Facebook Defends Cutting Off Researcher Access To Data

privacy

Pot kettle black? Social networking giant Facebook says research cannot be justification for compromising people’s privacy, after issuing repeated warnings

Facebook has become embroiled in a row with a group of New York University researchers (NYU Cybersecurity for Democracy), after it cut off their access to its data.

Members of the Cybersecurity for Democracy team, based at New York University, tweeted they had had their accounts shut down.

But they didn’t mention that Facebook has been repeatedly warning them that they had been violating its data collection policies for the best part of a year.

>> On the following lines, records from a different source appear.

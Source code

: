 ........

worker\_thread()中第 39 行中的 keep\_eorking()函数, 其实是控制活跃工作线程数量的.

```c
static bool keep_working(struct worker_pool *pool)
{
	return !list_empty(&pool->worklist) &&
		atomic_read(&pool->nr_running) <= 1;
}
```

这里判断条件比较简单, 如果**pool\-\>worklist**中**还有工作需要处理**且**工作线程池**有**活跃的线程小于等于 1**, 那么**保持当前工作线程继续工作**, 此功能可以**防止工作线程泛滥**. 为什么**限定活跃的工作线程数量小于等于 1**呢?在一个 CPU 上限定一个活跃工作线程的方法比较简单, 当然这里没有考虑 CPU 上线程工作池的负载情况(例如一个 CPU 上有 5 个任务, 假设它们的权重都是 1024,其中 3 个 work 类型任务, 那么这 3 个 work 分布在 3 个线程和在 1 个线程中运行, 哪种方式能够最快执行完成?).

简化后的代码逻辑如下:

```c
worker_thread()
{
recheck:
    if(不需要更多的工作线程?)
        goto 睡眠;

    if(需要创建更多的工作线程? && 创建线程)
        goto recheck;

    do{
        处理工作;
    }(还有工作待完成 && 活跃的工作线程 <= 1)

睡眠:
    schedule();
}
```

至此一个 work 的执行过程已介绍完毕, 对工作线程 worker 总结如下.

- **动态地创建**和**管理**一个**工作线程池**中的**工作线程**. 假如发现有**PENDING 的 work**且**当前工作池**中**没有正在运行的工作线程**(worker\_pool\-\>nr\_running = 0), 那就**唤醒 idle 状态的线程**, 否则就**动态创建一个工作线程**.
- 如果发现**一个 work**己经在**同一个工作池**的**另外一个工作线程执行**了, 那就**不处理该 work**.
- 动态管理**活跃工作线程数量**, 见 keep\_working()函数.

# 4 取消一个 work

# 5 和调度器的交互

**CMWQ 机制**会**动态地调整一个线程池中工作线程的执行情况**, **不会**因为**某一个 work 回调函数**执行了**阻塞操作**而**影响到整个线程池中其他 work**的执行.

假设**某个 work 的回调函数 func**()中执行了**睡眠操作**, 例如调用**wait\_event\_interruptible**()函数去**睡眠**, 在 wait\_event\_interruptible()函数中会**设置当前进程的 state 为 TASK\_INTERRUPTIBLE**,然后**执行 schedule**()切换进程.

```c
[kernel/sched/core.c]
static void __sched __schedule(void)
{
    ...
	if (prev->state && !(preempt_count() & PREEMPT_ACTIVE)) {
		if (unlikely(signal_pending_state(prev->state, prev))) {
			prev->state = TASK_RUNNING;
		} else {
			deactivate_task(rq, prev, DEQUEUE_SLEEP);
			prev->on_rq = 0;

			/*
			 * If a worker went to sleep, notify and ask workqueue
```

“This evening, Facebook suspended my Facebook account and the accounts of several people associated with Cybersecurity for Democracy, our team at NYU,” tweeted Laura Edelson. “This has the effect of cutting off our access to Facebook’s Ad Library data, as well as Crowdtangle.”

Scrapping data

But Facebook moved swiftly to respond to accusations that it was preventing researchers from access data.

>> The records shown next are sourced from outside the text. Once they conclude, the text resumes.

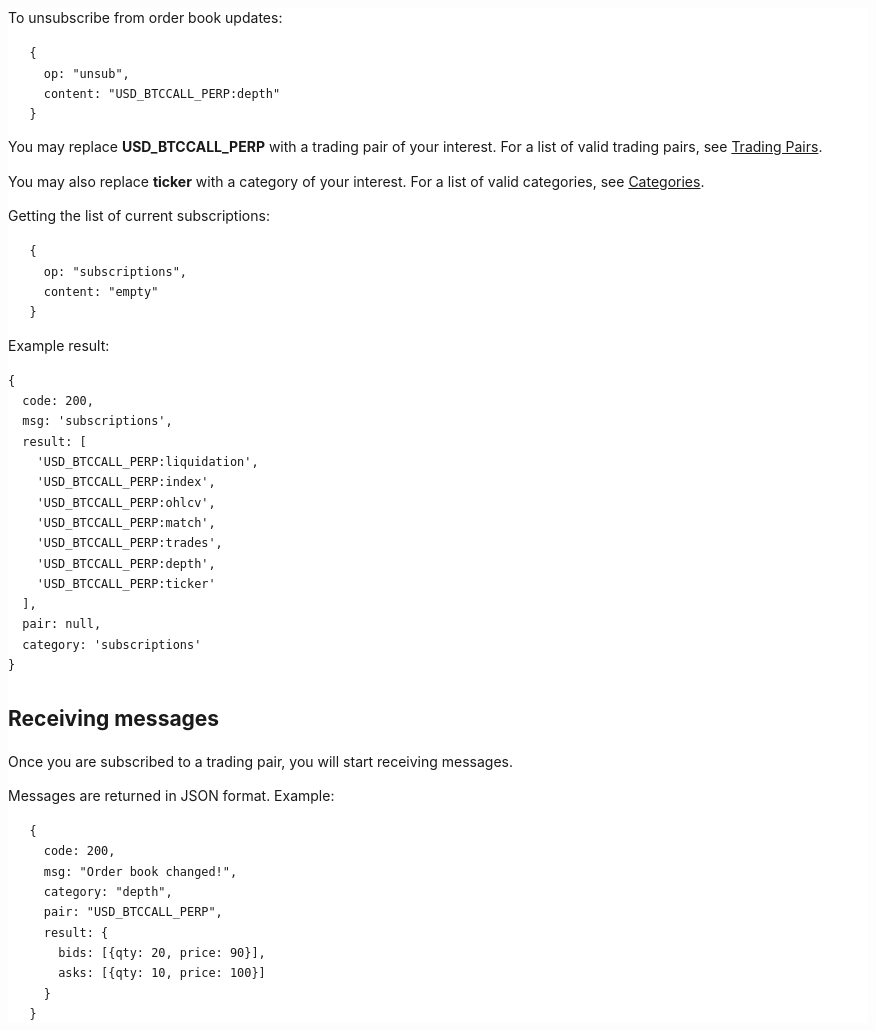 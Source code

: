 To unsubscribe from order book updates:

```
   {
     op: "unsub",
     content: "USD_BTCCALL_PERP:depth"
   }
```

You may replace **USD_BTCCALL_PERP** with a trading pair of your interest. For a list of valid trading pairs, see [Trading Pairs](#trading-pairs).

You may also replace **ticker** with a category of your interest. For a list of valid categories, see [Categories](#categories).

Getting the list of current subscriptions:

```
   {
     op: "subscriptions",
     content: "empty"
   }
```

Example result:

```
{
  code: 200,
  msg: 'subscriptions',
  result: [
    'USD_BTCCALL_PERP:liquidation',
    'USD_BTCCALL_PERP:index',
    'USD_BTCCALL_PERP:ohlcv',
    'USD_BTCCALL_PERP:match',
    'USD_BTCCALL_PERP:trades',
    'USD_BTCCALL_PERP:depth',
    'USD_BTCCALL_PERP:ticker'
  ],
  pair: null,
  category: 'subscriptions'
}
```

## Receiving messages

Once you are subscribed to a trading pair, you will start receiving messages.

Messages are returned in JSON format. Example:

```
   {
     code: 200,
     msg: "Order book changed!",
     category: "depth",
     pair: "USD_BTCCALL_PERP",
     result: {
       bids: [{qty: 20, price: 90}],
       asks: [{qty: 10, price: 100}]
     }
   }
```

“For months, we’ve attempted to work with New York University to provide three of their researchers the precise access they’ve asked for in a privacy protected way,” blogged Mike Clark, Facebook’s product management director.

“Today, we disabled the accounts, apps, Pages and platform access associated with NYU’s Ad Observatory Project and its operators after our repeated attempts to bring their research into compliance with our Terms,” wrote Clark.

“NYU’s Ad Observatory project studied political ads using unauthorised means to access and collect data from Facebook, in violation of our Terms of Service,” wrote Clark. “We took these actions to stop unauthorised scraping and protect people’s privacy in line with our privacy program under the FTC Order.”

Clark said the researchers had gathered data by creating a browser extension that was programmed to evade its detection systems and scrape data such as usernames, ads, links to user profiles and “Why am I seeing this ad?” information, some of which is not publicly-viewable on Facebook.

Clark also said that the NYU extension also collected data about Facebook users who did not install it or consent to the collection. The researchers had previously archived this information in a now offline, publicly-available database, he noted.

Clark said that Facebook offers researchers a number of privacy-protective methods to collect and analyse data, and that the firm had told the researchers a year ago, in summer of 2020, that their Ad Observatory extension would violate Facebook’s Terms even before they launched the tool.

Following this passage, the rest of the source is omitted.